### To do
Return all lines in the data where the string "Docker" can be found.

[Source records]
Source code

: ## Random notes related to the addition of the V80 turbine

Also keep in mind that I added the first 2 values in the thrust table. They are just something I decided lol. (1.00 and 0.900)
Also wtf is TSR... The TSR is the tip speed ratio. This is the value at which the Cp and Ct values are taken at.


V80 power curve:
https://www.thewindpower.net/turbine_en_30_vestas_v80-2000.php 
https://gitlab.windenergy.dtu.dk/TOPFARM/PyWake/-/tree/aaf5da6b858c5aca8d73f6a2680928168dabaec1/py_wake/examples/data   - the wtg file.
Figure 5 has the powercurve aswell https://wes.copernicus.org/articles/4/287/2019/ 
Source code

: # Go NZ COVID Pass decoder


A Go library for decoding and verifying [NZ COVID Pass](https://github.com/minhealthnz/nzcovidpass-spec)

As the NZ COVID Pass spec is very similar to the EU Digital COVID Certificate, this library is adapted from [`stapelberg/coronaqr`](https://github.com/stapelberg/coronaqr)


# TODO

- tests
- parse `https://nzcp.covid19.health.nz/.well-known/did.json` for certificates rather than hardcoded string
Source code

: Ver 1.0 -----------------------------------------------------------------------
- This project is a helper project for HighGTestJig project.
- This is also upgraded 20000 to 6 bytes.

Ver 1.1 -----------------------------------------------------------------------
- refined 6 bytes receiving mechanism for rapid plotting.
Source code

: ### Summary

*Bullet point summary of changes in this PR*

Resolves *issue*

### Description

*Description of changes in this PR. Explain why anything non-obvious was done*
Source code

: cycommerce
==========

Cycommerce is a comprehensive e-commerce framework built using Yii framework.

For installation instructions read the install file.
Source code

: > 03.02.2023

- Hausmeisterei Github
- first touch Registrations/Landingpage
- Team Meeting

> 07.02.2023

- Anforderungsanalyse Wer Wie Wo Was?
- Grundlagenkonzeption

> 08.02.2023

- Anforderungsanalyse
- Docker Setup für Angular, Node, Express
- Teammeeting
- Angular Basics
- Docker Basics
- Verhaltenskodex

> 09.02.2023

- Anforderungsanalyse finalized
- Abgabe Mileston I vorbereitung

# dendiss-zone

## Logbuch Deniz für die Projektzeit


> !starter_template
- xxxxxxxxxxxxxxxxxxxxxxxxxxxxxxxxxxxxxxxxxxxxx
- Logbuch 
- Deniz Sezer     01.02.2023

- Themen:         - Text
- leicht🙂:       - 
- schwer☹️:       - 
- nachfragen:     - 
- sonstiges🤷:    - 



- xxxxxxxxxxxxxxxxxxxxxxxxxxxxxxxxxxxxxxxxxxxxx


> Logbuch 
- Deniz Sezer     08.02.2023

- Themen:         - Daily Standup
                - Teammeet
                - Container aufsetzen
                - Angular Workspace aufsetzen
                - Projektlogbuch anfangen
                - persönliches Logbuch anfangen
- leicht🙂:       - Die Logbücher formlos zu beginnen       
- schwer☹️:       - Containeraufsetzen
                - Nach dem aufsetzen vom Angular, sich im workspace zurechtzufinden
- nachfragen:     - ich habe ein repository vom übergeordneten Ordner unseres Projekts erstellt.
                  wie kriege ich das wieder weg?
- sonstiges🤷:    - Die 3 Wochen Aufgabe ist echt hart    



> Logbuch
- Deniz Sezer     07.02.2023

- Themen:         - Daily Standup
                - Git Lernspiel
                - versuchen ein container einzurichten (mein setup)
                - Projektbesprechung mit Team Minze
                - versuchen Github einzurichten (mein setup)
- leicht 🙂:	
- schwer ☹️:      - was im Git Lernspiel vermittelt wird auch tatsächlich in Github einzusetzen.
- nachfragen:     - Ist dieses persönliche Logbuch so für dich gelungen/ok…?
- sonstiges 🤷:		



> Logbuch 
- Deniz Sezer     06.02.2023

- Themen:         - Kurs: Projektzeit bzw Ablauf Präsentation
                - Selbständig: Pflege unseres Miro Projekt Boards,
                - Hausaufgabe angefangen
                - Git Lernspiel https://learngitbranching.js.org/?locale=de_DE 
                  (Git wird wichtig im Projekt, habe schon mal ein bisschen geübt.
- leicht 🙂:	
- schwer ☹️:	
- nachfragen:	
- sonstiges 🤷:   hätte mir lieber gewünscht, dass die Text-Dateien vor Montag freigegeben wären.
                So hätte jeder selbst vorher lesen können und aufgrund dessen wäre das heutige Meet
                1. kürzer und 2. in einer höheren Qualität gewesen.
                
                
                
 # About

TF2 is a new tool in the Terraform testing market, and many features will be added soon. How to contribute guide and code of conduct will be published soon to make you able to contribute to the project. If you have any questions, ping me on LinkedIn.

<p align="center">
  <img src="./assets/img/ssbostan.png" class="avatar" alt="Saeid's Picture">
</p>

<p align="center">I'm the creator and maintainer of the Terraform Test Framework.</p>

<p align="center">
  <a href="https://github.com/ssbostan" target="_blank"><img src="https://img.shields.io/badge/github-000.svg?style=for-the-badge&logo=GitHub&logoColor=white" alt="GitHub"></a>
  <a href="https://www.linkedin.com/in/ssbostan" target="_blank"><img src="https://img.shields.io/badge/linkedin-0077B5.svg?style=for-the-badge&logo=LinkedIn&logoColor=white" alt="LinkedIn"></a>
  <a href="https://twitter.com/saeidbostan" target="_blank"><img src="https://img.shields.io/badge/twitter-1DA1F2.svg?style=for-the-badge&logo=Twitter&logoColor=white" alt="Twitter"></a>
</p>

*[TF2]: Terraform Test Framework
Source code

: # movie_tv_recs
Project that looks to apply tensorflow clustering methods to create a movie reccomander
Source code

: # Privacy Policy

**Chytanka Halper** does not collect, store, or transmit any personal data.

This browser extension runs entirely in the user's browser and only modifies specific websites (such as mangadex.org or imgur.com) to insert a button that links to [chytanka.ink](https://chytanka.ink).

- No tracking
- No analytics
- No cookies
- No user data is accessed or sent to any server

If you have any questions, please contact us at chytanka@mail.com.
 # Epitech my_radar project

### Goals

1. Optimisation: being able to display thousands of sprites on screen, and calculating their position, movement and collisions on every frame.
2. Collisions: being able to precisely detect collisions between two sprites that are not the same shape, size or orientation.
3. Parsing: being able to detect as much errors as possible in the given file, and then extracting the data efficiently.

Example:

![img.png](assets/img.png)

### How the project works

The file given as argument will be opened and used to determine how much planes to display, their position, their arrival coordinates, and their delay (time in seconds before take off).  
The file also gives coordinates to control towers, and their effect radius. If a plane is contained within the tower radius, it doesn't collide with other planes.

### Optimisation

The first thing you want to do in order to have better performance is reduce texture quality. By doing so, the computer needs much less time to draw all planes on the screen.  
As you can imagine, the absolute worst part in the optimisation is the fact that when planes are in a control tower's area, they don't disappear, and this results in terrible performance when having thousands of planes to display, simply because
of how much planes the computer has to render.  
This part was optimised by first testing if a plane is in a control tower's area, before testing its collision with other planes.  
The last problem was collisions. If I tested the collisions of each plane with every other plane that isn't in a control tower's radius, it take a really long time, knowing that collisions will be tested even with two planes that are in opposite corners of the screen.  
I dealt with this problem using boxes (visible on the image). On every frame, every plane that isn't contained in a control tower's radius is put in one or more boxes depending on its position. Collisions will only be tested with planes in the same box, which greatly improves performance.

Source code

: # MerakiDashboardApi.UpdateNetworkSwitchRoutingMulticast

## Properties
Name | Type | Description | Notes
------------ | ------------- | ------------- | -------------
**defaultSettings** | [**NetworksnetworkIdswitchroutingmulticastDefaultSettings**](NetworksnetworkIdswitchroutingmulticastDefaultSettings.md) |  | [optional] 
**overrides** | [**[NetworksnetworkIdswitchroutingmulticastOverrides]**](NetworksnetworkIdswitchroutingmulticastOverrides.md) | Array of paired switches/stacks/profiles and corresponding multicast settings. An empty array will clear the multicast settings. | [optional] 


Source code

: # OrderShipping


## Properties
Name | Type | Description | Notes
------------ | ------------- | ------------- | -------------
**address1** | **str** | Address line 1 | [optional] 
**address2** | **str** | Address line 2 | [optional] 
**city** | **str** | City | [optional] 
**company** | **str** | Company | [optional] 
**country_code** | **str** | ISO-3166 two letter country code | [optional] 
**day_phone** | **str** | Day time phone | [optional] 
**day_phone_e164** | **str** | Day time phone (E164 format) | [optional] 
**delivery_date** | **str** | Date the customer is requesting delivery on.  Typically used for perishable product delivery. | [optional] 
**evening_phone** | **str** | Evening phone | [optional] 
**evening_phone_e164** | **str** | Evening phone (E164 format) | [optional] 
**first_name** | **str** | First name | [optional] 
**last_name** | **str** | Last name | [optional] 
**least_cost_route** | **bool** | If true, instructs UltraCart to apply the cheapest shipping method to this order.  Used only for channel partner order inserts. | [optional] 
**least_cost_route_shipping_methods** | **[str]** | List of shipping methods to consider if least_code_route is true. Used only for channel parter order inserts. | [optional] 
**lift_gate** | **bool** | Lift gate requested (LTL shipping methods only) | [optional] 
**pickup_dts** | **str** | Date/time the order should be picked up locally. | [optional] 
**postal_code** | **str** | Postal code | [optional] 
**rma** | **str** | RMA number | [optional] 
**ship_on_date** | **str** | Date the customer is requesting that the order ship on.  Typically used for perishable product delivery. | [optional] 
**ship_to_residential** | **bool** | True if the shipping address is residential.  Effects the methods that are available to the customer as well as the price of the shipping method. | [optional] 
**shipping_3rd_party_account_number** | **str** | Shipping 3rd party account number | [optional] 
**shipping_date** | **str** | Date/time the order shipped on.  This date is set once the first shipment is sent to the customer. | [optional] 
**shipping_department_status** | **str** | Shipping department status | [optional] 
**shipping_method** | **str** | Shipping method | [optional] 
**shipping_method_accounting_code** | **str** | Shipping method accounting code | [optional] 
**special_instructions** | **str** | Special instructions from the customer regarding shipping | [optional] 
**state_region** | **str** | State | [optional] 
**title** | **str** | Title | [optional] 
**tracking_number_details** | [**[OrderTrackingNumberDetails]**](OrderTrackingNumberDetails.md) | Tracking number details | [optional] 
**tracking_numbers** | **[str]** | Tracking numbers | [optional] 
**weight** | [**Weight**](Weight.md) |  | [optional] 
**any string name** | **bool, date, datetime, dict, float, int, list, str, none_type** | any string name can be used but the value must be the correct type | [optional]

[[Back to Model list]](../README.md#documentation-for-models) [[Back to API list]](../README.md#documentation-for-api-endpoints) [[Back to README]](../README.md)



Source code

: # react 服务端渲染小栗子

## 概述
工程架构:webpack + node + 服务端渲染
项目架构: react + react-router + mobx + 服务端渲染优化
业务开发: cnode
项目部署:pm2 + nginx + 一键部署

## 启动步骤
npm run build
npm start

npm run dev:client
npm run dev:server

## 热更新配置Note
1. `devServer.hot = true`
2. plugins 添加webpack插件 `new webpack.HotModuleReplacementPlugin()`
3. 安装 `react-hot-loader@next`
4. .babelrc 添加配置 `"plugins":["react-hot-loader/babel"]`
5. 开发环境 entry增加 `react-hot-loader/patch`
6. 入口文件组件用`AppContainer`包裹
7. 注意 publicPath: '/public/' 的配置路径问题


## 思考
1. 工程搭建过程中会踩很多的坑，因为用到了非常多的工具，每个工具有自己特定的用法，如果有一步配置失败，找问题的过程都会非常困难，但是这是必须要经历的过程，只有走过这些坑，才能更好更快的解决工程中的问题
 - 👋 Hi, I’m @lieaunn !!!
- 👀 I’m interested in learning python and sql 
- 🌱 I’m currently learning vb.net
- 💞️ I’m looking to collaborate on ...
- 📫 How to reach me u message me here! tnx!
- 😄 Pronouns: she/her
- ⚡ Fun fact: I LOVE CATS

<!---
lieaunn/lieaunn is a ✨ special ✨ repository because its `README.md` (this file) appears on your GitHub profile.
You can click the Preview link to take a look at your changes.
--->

### Expected answer
- Docker Setup für Angular, Node, Express
- Docker Basics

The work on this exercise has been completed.